Members' Research Service By / July 15, 2016

EU-US negotiations on TTIP: State of Play

Written by Laura Puccio, At the conclusion of the 13th round of negotiations on the Transatlantic Trade and Investment Partnership…

Overview of results from studies on TTIP's economic impact on the EU and the USA

Written by Laura Puccio,

At the conclusion of the 13th round of negotiations on the Transatlantic Trade and Investment Partnership (TTIP), held in New York in April 2016, discussions between the European Union and the United States had succeeded in covering all of the agreement’s chapters. The 14th round of negotiations takes place in Brussels from 11–15 July 2016.

See also our Topical Digest on
US Politics and Transatlantic Relations

The USA remains the EU’s top trading partner and export market. Exports of goods to and imports from the USA by EU-28 firms amounted respectively to €371 and €249 billion in 2015. And it is not just ‘big business’ which benefits from the relationship – some 88% of EU firms exporting to the USA were reported to be small and medium-sized enterprises (SMEs) in 2012. The European Commission has reported that over 10 million European jobs already depend on exports to the USA. In addition to these economic arguments, TTIP has been championed for commercial aims – as a means for building a new model for trade rules – and for geopolitical reasons.

Previous rounds of negotiations
Previous rounds of negotiations

During their 13th round, TTIP negotiations achieved significant progress, especially on regulatory cooperation. By the end of April 2016, there were 17 consolidated documents on the negotiation table; for the remaining chapters there were textual proposals from either the EU or the US side.
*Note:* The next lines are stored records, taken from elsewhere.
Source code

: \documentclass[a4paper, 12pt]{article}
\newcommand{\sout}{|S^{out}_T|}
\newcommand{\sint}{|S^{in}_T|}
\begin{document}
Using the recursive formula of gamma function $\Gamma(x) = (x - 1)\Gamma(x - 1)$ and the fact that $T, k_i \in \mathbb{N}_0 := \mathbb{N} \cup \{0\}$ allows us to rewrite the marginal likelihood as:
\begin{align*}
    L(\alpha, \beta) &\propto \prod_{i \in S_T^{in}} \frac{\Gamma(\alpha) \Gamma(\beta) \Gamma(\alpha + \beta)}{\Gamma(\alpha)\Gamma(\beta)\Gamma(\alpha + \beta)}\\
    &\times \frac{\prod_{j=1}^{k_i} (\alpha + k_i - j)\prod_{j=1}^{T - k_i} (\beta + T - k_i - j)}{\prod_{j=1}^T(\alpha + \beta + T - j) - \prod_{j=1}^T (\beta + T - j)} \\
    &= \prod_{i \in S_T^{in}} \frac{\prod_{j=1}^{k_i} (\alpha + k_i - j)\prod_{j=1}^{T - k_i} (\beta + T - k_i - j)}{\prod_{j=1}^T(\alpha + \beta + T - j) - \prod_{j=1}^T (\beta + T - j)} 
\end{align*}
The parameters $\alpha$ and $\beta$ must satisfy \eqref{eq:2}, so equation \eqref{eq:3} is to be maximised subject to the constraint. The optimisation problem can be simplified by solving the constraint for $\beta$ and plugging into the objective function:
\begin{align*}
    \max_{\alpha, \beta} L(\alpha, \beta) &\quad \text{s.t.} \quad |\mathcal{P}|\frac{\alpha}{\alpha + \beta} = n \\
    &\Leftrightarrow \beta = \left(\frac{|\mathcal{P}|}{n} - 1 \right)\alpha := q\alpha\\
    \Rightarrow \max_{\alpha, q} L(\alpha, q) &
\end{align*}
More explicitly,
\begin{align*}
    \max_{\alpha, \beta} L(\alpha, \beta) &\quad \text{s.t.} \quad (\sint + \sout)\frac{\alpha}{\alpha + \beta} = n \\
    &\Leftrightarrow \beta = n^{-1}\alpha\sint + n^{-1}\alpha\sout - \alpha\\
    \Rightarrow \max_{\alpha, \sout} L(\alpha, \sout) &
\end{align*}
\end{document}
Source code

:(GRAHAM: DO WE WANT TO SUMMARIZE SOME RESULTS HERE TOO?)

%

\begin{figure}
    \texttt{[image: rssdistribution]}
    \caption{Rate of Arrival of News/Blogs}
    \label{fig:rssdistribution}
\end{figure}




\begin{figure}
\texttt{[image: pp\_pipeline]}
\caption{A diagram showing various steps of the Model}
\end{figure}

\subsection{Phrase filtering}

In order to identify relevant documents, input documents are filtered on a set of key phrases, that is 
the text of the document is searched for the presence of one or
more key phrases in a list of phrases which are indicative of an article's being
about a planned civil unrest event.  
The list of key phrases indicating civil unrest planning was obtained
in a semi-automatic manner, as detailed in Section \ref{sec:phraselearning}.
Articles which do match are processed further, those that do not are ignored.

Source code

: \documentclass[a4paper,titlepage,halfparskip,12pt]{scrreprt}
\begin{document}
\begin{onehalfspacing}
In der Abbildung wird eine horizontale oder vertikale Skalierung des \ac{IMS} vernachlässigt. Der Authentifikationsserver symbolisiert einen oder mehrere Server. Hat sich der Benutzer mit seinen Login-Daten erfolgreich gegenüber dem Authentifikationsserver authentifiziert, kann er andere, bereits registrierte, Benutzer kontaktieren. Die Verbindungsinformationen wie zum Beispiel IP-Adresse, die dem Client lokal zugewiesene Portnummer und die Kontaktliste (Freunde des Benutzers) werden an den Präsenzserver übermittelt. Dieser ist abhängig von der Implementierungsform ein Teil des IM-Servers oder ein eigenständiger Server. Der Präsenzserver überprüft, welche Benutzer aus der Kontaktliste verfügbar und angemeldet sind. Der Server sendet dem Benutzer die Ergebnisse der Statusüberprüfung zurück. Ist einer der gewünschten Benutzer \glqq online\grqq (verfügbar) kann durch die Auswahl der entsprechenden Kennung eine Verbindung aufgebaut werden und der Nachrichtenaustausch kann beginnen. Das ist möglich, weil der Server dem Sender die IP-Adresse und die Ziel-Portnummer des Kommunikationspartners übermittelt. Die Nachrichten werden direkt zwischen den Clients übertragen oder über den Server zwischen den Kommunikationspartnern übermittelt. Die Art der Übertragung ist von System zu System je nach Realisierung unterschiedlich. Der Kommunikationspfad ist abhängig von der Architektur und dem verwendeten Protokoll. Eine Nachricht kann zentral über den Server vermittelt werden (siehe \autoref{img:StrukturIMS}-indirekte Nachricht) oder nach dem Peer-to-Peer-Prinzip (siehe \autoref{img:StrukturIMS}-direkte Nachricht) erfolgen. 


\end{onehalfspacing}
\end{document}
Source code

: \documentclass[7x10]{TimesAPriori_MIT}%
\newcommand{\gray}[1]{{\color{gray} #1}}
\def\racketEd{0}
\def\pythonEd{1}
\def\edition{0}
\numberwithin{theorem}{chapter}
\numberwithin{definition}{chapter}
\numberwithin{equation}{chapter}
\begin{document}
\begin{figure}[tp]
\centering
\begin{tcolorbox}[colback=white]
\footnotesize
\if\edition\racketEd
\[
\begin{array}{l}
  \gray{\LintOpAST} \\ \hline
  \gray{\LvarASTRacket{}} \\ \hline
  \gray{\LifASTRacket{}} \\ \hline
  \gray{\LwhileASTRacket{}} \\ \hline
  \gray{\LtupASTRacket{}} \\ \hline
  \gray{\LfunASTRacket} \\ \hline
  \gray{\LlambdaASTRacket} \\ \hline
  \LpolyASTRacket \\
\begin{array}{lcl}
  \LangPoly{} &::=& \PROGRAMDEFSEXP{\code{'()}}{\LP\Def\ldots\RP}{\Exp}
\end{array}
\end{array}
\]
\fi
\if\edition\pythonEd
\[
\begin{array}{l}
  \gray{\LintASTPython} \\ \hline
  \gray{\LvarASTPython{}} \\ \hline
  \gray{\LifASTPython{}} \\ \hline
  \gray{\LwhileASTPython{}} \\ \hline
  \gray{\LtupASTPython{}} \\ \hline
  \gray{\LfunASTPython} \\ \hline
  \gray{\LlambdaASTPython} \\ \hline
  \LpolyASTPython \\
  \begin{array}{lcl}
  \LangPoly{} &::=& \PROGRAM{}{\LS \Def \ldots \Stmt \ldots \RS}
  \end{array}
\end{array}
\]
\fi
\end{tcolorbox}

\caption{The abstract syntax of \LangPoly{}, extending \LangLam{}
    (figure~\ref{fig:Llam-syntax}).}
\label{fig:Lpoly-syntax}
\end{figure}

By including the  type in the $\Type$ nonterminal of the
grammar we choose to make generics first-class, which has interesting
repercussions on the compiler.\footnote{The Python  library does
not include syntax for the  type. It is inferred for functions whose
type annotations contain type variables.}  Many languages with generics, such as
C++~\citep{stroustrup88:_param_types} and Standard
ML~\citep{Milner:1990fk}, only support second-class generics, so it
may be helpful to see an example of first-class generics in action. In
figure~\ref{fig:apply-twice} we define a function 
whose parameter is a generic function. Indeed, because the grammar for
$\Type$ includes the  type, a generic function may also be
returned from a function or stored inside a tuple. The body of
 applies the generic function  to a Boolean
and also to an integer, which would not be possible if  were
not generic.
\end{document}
The USA would like to see the negotiations concluded before the end of the Obama mandate in 2016; the EU Chief Negotiator, Ignacio García Bercero, has stated the commitment of the EU to work toward finalising negotiations in 2016, but only if the substance of the negotiation is right.

However, there is a considerable way to go if agreement is to be reached, as several problematic issues remain:

  • views diverge on the (negative or positive) approach to adopt with regard to offers on the liberalisation of services and the extent of concessions in this area;
  • the extent of US concessions regarding the public procurement chapter;
  • discussions on data flows, which were suspended until the Privacy Shield agreement was confirmed, should have restarted during this July 2016 round, after approval of the Commission’s adequacy decision on the Privacy Shield by the article 31 Committee;
  • EU proposals for extending geographical protection beyond the existing EU-US wine agreement remain controversial for the USA;
  • the investment chapter and the EU proposal for an investment court to replace the US-favoured arbitration system, where discussions have recently re-started;
  • and, finally, EU-US divergence on the sanitary and phyto-sanitary chapter and food safety questions, which remain one of the most controversial issues in the negotiations.

EPRS Publications

Our newly-published in-depth analysis summarises the main EU positions and, depending on the information available, the US positions with respect to the different issues tabled for discussion. We also look at how the Commission took the July 2015 EP recommendations into account in its negotiating positions.

Overview of results from studies on TTIP's economic impact on the EU and the USA
Overview of results from studies on TTIP’s economic impact on the EU and the USA

In addition, a further briefing looks into access to consolidated documents in TTIP. In recent years, trade negotiations have aroused a great deal of public debate, with growing calls for greater transparency. The European Commission responded by making negotiations on the Transatlantic Trade and Investment Partnership (TTIP) more transparent, and publishing the EU’s official negotiating position. To the contrary, the US position has not been published, as US authorities take the view that releasing classified TTIP documents would impede the negotiations. As a result, access to the consolidated TTIP negotiating documents also remains restricted for the general public.

Lastly, we have also published an infographic in cooperation with Globalstat (EUI), where we provide essential data on existing trade between the world’s two largest economies.